I am having two Vectors (X,Y,Z), one above Y=0 and one below Y=0. I want to find the Vector (X,Y,Z) where the line between the two original vectors intersects with the Y=0 level. How do I do that?

Example Point A:

X = -43.54235
Y = 95.2679138
Z = -98.2120361

Example Point B:

X = -43.54235
Y = 97.23531
Z = -96.24464

These points read from two UnProjections from a users click and I'm trying to target the unprojection to Y=0.

(I found 3D line plane intersection, with simple plane but didn't understand the accepted answer as it's for 2D)

Answer 1

I suspect that by two vectors, you really mean two points, and want to intersect the line connecting those two points with the plane defined by Y=0.

If that's the case, then you could use the definition of a line between two points:

<A + (D - A)*u, B + (E - B)*u, C + (F - C)*u>

Where <A,B,C> is one of your points and <D,E,F> is the other point. u is an undefined scalar that is used to calculate the points along this line.

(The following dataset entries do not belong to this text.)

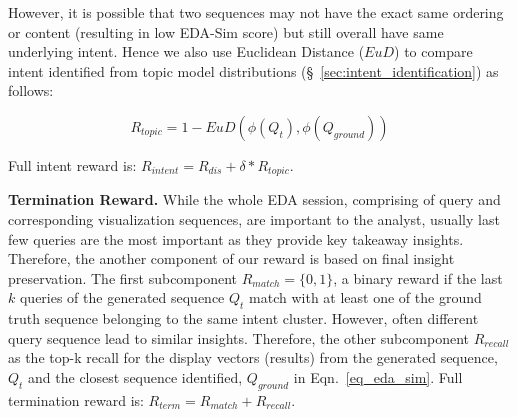 However, it is possible that two sequences may not have the exact same ordering or content (resulting in low EDA-Sim score) but still overall have same underlying intent. 
Hence we also use Euclidean Distance ($EuD$) to compare intent identified from topic model distributions (\S~\ref{sec:intent_identification}) as follows:


{\small
\begin{equation}
\label{topic_reward}
    R_{topic} = 1 - EuD(\phi(Q_t), \phi(Q_{ground}))
\end{equation}
}

Full intent reward is: $R_{intent} = R_{dis} + \delta*R_{topic}$.

\noindent\textbf{Termination Reward. }
While the whole EDA session, comprising of query and corresponding visualization sequences, are important to the analyst, usually last few queries are the most important as they provide key takeaway insights. 
%
%
Therefore, the another component of our reward is based on final insight preservation. The first subcomponent $R_{match} = \{0, 1\}$, a binary 
reward if the last $k$ queries of the generated sequence $Q_t$ match with at least one of the ground truth sequence belonging to the same intent cluster.
%
However, often different query sequence lead to similar insights. Therefore, the other subcomponent  $R_{recall}$ as the top-k recall for the display vectors (results) from the generated sequence, $Q_t$ and the closest sequence identified, $Q_{ground}$ in Eqn.~\ref{eq_eda_sim}.
Full termination reward is: $R_{term} = R_{match} + R_{recall}$.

Since you're intersecting this line with the plane Y=0, you simply need to find the point on the line where the "Y" segment is 0.

Specifically, solve for u in B + (E - B)*u = 0, and then feed that back into the original line equation to find the X and Z components.

Answer 2

The equation for the line is

(x–x1)/(x2–x1)  = (y–y1)/(y2–y1) = (z–z1)/(z2–z1)  

So making y=0 yields your coordinates for the intersection.

x = -y1 * (x2-x1)/(y2-y1) + x1 

and

z = -y1 * (z2-z1) /(y2-y1) + z1